Kane et al. [7] described four types of tumor involvement of the pulmonary vessels: (1) tumor emboli of the large pulmonary arteries and branches, (2) lymphatic dissemination, (3) microscopic tumor emboli in the small arteries or arterioles (microscopic PTE), and (4) combinations of above. Diagnosis of PTE requires a high index of suspicion. Rapid deterioration of patient makes confirmative diagnosis difficult. There are few cases reports in the literature where the diagnosis of PTE was made ante mortem [8]. If clinical diagnosis of microscopic PTE is made and severity of respiratory distress is rapidly progressing, immediate treatment is more important than confirmative diagnosis. In our case, suspicious PTE was diagnosed using all available image modalities including echocardiography, chest CT scan, and ventilation-perfusion lung scans, although there was not biopsy-confirmed. Improving dyspnea and O2 demand after appropriate chemotherapy could confirm the proper diagnosis of PTE.
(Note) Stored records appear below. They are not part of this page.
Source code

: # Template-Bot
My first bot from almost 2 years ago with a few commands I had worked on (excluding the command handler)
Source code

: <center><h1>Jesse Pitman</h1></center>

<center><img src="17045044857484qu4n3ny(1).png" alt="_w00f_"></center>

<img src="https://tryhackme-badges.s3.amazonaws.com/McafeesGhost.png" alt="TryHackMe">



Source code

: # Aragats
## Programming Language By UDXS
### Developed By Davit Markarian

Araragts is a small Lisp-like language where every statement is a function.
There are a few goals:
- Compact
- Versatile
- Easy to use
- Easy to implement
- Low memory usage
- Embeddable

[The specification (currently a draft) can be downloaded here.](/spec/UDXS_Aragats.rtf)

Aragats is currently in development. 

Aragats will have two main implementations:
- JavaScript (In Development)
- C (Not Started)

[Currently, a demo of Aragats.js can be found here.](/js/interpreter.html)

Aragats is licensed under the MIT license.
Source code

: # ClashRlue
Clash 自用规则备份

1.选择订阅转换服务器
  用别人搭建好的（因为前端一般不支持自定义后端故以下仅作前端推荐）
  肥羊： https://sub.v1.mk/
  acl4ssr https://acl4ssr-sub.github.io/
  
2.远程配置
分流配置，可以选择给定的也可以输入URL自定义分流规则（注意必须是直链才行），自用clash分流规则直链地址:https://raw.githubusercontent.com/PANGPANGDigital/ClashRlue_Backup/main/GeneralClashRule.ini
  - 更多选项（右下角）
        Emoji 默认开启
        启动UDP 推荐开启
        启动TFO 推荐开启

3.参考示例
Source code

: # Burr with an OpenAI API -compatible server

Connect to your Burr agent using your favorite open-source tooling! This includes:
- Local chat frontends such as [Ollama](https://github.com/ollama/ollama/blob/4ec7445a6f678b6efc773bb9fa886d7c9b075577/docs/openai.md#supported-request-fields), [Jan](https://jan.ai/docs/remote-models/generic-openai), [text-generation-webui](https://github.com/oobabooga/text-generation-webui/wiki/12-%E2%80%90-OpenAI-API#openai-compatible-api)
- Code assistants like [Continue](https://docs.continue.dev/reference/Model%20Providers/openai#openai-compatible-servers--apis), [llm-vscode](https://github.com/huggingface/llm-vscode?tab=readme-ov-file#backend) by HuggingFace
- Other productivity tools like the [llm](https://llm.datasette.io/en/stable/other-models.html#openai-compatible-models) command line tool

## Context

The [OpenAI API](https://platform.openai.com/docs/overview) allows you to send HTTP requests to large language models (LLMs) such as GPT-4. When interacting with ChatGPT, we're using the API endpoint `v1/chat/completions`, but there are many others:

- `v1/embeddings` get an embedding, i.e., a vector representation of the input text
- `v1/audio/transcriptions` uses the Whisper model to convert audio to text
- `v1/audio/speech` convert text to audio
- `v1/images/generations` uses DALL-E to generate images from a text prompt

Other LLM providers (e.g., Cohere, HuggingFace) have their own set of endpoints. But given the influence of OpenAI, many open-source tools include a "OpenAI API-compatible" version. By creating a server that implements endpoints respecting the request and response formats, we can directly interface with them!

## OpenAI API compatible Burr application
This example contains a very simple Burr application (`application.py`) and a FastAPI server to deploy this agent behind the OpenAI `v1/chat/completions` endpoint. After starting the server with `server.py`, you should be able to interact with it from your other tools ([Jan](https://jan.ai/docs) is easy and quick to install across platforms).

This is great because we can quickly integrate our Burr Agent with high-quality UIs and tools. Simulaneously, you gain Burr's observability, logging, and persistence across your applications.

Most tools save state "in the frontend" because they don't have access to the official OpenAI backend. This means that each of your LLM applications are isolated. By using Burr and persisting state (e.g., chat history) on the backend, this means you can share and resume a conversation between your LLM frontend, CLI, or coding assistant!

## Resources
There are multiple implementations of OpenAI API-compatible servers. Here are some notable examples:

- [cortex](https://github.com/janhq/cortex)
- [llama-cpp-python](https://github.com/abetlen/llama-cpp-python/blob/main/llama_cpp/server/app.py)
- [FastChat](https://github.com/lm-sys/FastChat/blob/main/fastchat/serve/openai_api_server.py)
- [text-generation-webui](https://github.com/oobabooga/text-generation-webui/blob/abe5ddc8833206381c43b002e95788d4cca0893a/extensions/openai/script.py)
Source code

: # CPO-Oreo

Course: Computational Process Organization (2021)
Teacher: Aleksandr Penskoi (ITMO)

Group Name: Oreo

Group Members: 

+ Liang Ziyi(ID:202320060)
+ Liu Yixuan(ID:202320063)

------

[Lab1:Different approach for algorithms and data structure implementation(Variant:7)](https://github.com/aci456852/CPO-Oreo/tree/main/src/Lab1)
Standard chemotherapy regimens for locally advanced or metastatic EMPD have not been established [6]. There is no clinical trial for the efficacy of chemotherapy in locally advanced or metastatic EMPD due to scarce incidence. Only case reports with several agents were reported including 5-fluorouracil, platinum-base agents, mitomycin-C, docetaxel, and vincristine [6,9–12]. Clinical responses from these case reports were various. In our case, paclitaxel and carboplatin was applied in first line chemotherapy. Response to the chemotherapy was very dramatic. After progression on first-line chemotherapy, 5-fluorouracil/cisplatin and docetaxel was applied. Finally, he died of progressive liver involvement of disease in 10 months after recurrence, which is a little long survival period.
This case is a rare presentation of bone marrow metastasis with PTE secondary to EMPD of scrotum, which was properly diagnosed with high suspicion and was successfully treated with immediate chemotherapy.